Question about randStream and Cross Validation in a parfoor loop

3 visualizaciones (últimos 30 días)
Martin Randau
Martin Randau el 2 de Dic. de 2023
Comentada: Martin Randau el 7 de Dic. de 2023
Dear MathWorks
I use the following code to generate 100 seeds of a 10-5 nested cross validation algorithm in a parfoor loop:
I start the cluster and assign a RandStream
parallel.defaultClusterProfile('dcc R2021b');
clust=parcluster('dcc R2021b');
clust.AdditionalProperties.ProcsPerNode = 24;
clust.AdditionalProperties.MemUsage = '2GB';
clust.AdditionalProperties.WallTime = '60:00';
clust.AdditionalProperties.QueueName = 'compute';
numw=100;
parpool(clust, numw);
sc = parallel.pool.Constant(RandStream('Threefry'))

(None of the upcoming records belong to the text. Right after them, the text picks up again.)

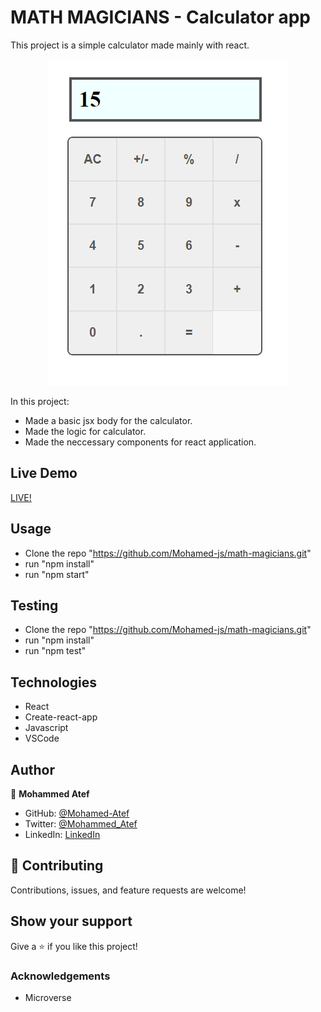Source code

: # MATH MAGICIANS - Calculator app

This project is a simple calculator made mainly with react.

<div align="center">

![screenshot](./1.png)

</div>

In this project:

- Made a basic jsx body for the calculator.
- Made the logic for calculator.
- Made the neccessary components for react application.

## Live Demo

[LIVE!](https://math-magicians-atef.herokuapp.com/)

## Usage

- Clone the repo "https://github.com/Mohamed-js/math-magicians.git"
- run "npm install"
- run "npm start"

## Testing

- Clone the repo "https://github.com/Mohamed-js/math-magicians.git"
- run "npm install"
- run "npm test"

## Technologies

- React
- Create-react-app
- Javascript
- VSCode

## Author

👤 **Mohammed Atef**

- GitHub: [@Mohamed-Atef](https://github.com/Mohamed-js)
- Twitter: [@Mohammed_Atef](https://twitter.com/Demovejetta)
- LinkedIn: [LinkedIn](https://www.linkedin.com/in/mohamed-js/)

## 🤝 Contributing

Contributions, issues, and feature requests are welcome!

## Show your support

Give a ⭐️ if you like this project!

### Acknowledgements

- Microverse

Then I create a CV partition in each outer loop and one in the inner loop to be used for hyperparameter optimization:
parfor seeds = 1:100
stream = sc.Value;
stream.Substream = seeds;
...
CV = cvpartition(y, 'Kfold', 10);
...
% generate y_train from y
...
for k = 1:10
cv_in = cvpartition(y_train,'Kfold',5); % used for hyperparameter optimization
% and e.g.
mdl_LL_hp_opts = struct('AcquisitionFunctionName','expected-improvement-plus',...

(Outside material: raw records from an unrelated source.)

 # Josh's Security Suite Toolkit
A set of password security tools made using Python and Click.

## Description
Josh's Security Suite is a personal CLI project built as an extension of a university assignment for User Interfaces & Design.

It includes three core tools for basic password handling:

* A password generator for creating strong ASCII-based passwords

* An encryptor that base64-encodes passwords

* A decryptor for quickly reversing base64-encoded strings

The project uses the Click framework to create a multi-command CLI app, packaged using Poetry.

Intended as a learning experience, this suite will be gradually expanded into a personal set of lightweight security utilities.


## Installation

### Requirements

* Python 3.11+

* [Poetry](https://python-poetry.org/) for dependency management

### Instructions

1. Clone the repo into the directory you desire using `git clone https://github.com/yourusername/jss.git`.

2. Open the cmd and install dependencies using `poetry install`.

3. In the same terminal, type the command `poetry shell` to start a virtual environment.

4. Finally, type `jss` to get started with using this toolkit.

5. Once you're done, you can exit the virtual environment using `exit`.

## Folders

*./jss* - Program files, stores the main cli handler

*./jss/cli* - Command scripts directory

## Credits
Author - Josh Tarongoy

'Optimizer','bayesopt','CVPartition',cv_in,'MaxObjectiveEvaluations',100,...
'UseParallel',0,'ShowPlots',0,'Verbose',0,'Repartition',0);
[mdl_all, mdl_LL_all_fitinfo,mdl_LL_all_HyperparameterOptimizationResults] = fitclinear(X_sel_train,y_train, 'learner', 'logistic', 'Regularization', 'ridge', ...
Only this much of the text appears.